- _PROBLEM TO WORK ON_
In the entries below, find the line with "Test Case 3: \$scope.searchMenu()" and print exactly every line from there up to and including the line with "Post conditions: menu item added\\", with no other lines.

(Plain-text document sources)
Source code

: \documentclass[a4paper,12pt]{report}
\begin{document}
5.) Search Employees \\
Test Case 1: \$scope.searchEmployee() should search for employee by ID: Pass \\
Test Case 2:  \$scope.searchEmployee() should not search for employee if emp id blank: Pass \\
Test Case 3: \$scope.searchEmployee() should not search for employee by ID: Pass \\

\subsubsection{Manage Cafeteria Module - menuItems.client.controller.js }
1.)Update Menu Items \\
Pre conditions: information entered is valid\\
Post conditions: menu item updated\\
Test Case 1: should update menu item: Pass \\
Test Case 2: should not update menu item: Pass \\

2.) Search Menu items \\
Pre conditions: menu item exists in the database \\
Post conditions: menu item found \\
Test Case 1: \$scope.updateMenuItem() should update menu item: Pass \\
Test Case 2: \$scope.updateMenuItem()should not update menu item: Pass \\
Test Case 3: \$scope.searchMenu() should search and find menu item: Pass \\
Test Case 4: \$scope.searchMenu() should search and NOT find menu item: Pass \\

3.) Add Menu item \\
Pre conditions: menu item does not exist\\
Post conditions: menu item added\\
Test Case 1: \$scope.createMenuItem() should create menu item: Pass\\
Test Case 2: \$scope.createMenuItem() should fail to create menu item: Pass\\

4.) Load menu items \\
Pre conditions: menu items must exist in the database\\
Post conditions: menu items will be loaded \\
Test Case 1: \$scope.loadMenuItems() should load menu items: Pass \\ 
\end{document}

- _WRITTEN ANSWER_
Test Case 3: \$scope.searchMenu() should search and find menu item: Pass \\
Test Case 4: \$scope.searchMenu() should search and NOT find menu item: Pass \\

3.) Add Menu item \\
Pre conditions: menu item does not exist\\
Post conditions: menu item added\\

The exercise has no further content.